Bloom filters (BFs) are widely used probabilistic data structures that store the membership information of a set of elements. Queries can be run on BFs to check whether an element belongs to the set or not [26], [27]. A key feature of BFs is that, although querying may result in false positive, it is always true that there could not be false alarms. In other words, if a query of an element returns a positive there is a chance for it not to be in the set (*undetected alarm* in our case); however if a negative is returned, it is not possible that the element is in the set (*false alarm* in our case). A BF is implemented as a bit array where each element of the set of interest is mapped



Figure 1. The proposed microprocessor protection architecture

to one or more array locations. The address of each location is associated with the output of an hash function calculated on the element itself. Two operations can be performed on a BF: load and query. Loading a BF means storing in it all the elements of the set of interest: to do so, for each element  $e_i$  in the set and for each hash function  $hash_j$  the bit array location associated with address  $hash_j(e_i)$  is set to 1 (initially all bit arrays are 0). Querying a BF means checking whether an element is in the set of interest, and thus that the associated location(s) of the bit array is (are) set to 1. For a given element  $e_i$  that has to be checked and for each hash function  $hash_j$  the BF raises an alarm if at least one of the bit array locations associated with address  $hash_j(e_i)$  is found to be 0.

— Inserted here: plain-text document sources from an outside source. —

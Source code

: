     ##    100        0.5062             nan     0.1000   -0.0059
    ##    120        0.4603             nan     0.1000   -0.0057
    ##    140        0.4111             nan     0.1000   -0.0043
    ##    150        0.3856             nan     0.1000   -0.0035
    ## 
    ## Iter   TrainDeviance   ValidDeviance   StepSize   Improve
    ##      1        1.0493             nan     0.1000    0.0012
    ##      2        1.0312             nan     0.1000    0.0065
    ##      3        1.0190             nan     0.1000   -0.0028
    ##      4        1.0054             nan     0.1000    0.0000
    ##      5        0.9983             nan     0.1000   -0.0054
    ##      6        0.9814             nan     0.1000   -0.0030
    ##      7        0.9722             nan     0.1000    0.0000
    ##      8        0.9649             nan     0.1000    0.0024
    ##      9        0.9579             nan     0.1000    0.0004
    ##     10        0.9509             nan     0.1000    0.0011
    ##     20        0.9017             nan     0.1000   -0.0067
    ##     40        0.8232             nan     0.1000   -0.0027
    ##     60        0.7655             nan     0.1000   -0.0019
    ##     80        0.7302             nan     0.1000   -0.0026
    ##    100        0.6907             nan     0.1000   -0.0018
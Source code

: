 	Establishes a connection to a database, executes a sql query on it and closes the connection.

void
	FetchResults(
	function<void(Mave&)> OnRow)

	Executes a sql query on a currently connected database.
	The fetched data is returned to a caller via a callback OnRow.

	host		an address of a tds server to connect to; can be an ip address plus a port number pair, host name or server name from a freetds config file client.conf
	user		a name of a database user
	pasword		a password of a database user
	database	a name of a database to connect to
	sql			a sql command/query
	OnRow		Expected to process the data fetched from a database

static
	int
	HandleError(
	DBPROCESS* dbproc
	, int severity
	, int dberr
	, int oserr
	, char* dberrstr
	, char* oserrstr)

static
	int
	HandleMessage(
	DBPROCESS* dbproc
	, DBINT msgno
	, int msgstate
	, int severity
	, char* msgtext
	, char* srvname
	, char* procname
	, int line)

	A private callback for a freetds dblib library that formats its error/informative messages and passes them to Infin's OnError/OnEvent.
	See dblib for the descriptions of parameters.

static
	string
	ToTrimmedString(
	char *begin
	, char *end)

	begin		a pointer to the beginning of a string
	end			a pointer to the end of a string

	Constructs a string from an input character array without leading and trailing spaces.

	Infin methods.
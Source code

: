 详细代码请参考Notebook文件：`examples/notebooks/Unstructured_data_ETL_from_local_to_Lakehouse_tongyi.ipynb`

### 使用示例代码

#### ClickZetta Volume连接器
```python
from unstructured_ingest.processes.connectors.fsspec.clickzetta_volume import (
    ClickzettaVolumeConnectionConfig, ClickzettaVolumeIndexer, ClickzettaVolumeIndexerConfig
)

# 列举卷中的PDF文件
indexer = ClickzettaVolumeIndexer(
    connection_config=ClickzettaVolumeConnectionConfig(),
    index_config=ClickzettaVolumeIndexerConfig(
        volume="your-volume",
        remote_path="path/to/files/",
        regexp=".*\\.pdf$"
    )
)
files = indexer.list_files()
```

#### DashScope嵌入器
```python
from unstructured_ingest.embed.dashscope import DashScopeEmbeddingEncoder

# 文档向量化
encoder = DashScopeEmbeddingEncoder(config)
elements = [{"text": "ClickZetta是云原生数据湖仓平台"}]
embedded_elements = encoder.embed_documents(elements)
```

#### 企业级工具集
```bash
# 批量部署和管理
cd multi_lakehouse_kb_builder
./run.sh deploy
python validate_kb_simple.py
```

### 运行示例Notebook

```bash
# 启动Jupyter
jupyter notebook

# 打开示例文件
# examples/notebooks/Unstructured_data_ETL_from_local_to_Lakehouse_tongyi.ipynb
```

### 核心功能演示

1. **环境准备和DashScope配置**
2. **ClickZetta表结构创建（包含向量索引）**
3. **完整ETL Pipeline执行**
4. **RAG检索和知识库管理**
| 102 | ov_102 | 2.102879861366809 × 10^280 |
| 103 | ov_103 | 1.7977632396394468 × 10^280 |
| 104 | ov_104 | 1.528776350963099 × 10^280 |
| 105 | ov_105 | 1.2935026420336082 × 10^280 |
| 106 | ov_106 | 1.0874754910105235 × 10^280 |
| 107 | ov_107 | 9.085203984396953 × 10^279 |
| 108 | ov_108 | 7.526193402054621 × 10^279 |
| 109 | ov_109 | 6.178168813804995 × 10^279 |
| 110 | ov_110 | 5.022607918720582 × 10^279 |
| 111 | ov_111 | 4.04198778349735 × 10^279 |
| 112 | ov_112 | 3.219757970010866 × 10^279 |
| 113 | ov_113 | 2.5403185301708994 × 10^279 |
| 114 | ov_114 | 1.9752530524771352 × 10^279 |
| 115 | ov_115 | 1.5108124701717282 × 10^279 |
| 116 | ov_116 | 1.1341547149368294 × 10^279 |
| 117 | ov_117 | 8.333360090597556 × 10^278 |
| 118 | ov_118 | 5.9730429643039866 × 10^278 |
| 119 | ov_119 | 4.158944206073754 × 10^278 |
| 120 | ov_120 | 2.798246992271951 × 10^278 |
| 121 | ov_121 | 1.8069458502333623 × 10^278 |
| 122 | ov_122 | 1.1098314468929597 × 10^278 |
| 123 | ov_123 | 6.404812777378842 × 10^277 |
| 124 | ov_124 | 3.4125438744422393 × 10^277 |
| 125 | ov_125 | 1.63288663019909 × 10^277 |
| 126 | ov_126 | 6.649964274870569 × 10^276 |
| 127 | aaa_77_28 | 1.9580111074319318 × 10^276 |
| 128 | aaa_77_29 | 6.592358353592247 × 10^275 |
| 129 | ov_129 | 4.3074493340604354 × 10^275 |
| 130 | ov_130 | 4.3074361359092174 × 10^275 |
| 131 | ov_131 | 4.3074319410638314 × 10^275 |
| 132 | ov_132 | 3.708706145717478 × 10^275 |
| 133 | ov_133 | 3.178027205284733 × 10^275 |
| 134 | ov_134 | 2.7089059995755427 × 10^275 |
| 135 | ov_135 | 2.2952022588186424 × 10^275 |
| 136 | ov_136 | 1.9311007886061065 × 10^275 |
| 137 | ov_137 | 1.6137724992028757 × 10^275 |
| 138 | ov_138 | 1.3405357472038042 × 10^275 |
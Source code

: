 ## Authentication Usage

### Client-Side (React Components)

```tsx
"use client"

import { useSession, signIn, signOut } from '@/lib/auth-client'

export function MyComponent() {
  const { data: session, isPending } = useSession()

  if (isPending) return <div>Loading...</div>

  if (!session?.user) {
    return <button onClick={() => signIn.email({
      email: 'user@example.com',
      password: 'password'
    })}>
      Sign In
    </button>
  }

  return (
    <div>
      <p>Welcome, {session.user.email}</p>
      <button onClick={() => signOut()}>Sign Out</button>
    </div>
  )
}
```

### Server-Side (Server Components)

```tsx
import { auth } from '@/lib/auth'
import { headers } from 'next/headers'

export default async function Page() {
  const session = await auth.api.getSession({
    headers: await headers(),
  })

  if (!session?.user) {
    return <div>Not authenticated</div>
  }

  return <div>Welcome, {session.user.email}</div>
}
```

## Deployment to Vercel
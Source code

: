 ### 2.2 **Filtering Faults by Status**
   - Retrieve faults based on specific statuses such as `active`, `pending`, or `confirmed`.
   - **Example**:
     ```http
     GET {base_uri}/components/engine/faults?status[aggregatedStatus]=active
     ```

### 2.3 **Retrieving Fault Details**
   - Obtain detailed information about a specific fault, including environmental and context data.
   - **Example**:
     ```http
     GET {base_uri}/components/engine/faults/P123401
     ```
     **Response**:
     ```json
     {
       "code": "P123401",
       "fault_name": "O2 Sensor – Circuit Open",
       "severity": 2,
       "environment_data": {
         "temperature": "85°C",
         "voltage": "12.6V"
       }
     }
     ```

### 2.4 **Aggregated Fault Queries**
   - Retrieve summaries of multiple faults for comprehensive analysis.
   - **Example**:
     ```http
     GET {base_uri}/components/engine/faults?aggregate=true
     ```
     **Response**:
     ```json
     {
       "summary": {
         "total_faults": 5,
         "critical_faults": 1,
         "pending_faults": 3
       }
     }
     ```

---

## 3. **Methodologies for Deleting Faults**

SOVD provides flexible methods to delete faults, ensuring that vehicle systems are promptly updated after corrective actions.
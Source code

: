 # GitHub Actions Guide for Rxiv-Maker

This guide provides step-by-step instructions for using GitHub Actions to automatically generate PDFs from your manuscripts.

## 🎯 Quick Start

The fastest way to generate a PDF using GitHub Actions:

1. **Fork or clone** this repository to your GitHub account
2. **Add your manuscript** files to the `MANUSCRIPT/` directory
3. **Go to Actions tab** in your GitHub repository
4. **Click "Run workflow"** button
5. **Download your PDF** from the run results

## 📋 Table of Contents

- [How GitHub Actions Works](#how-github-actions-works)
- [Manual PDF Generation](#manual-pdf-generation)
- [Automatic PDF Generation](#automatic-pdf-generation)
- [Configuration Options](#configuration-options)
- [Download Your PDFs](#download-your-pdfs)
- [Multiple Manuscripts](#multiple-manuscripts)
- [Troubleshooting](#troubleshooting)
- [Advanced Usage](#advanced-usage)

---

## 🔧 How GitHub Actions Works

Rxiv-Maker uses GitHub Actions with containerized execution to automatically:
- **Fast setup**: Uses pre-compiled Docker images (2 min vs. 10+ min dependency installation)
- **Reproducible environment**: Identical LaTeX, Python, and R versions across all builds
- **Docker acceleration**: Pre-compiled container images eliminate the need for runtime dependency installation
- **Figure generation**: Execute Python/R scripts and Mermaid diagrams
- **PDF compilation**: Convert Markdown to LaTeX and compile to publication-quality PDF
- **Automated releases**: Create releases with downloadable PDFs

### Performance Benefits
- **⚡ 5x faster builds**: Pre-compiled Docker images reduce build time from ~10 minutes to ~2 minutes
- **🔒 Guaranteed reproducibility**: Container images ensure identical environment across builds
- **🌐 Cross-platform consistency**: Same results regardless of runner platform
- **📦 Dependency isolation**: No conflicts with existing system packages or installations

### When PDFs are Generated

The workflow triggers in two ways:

BFs guarantee zero false alarms but there can still be a not null percentage of undetected alarms. Nevertheless, the percentage of such undetected alarms can be calculated as a functions of m, the size of the bit array (expressed in bits), of n, the number of elements that have been inserted in the BF and of k, the number of employed hash functions. The formula to calculate the *undetected alarms rate (UAR)* is the following:

$$uar \approx (1 - e^{-\frac{n \cdot k}{m}})^k. \tag{1}$$

therefore, as m increases, UAR decreases. The value of k that minimizes the UAR is given by:

$$k_{opt} = \frac{m}{n} \cdot ln2. (2)$$

# IV. THE PROPOSED MICROPROCESSOR PROTECTION ARCHITECTURE

The proposed architecture protects the microprocessor from HWTs inserted in the instruction and data memory. In particular, it aims at detecting the activation of anomalous behaviors in the instruction flow and in the memory address space. This is done by adding two checkers that monitor the fetched instructions and the CPU accesses to the instruction and data memories, as shown in Figure 1 for a generic Harvard architecture, i.e. with instruction memory separated from the data memory.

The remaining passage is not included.